The Heat’s On

This is another one of those movies that’s mainly a way to string together a bunch of musical numbers and call it a film… and also featuring Mae West, but it’s not a typical West vehicle, because she isn’t in it all that much.

Despite all that, this is much better than it has any reason to be. I guess it’s a testament to how good the Hollywood professionals were back then: They could take a nothing-much concept like this and make it into a really amusing movie.

And Mae West has several dozen of funny one-liners to hand out at any given moment.

This is the performer that’s given the most screen time, I think? And looking it up, she has to be Hazel Scott…

Yes, it’s during WWII, so we get a couple of patriotic numbers, too.

And this thing — a Gardening for Victory skit that seems to come out of nowhere, but I assume was sponsored by the gummint.

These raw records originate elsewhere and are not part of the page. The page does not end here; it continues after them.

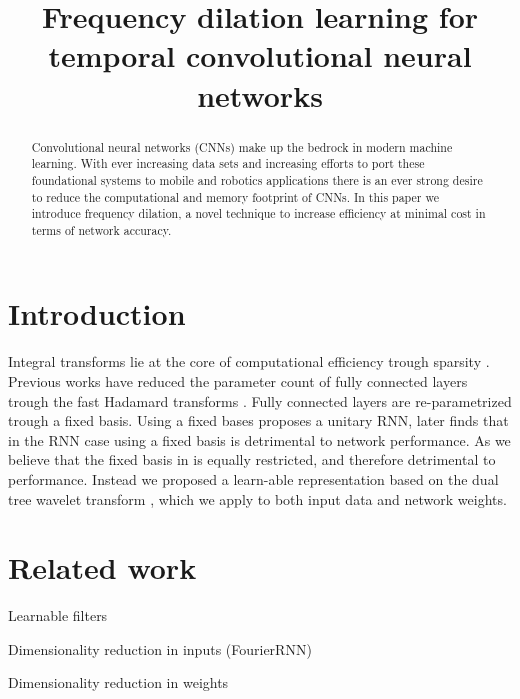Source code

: \documentclass{article}
\title{Frequency dilation learning for temporal convolutional neural networks}
\begin{document}
\maketitle

\begin{abstract}
Convolutional neural networks (CNNs) make up the bedrock in modern machine learning. With ever increasing data sets and increasing efforts to port these foundational systems to mobile and robotics applications there is an ever strong desire to reduce the computational and memory footprint of CNNs. In this paper we introduce frequency dilation, a novel technique to increase efficiency at minimal cost in terms of network accuracy.
\end{abstract}

\section{Introduction}
Integral transforms lie at the core of computational efficiency trough sparsity \cite{Mallat}\cite{Strang1997}. Previous works have reduced the parameter count of fully connected layers trough the fast Hadamard transforms \cite{yang2015deep}. Fully connected layers are re-parametrized trough a fixed basis. Using a fixed bases \cite{Arjovsky2016} proposes a unitary RNN, later \cite{Wisdom2016} finds that in the RNN case using a fixed basis is detrimental to network performance. 
As we believe that the fixed basis in \cite{yang2015deep} is equally restricted, and therefore detrimental to performance. Instead we proposed a learn-able representation based on the dual tree wavelet transform \cite{Selesnick2005}, which we apply to both input data and network weights. 

\section{Related work}
Learnable filters \cite{Recoskie2018}

Dimensionality reduction in inputs (FourierRNN)

Dimensionality reduction in weights \cite{yang2015deep}
\end{document}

It’s a pretty madcap movie.

With a whole bunch of characters with character.

imdb hates it.

The Heat’s On. Gregory Ratoff. 1943.

The Swimmer

Amazingly enough, this movie has good reviews — it has a 92% tomatometer.

The imdb rating is more realistic.

It’s a really, really bad movie — nothing makes much sense, and the characters’ motivations seem totally random. I was going “wha? wha?” throughout the entire thing.

The only thing here that worked was the ending, which I guess was trying to reference Beau Travail, perhaps?

The Swimmer. Adam Kalderon. 2021.

The Devil is a Woman

Even as a cigarette girl Marlene has the best lighting.

Nice drapes.

While watching the movie, I kept wondering whether the governor was that funny guy from all the movies, and:

It is! I didn’t know that Edward Everett Horton had done even slightly straight roles like this. But he’s excellent here, too.

This really isn’t that much of a movie — it’s mainly a vehicle to watch Marlene Dietrich being pretty on the screen. But even so, von Sternberg makes the most of it, and we get a very amusing little movie where Dietrich is The Bad Girl; the Baddest Girl Ever In A Movie.

The Devil is a Woman. Josef von Sternberg. 1935.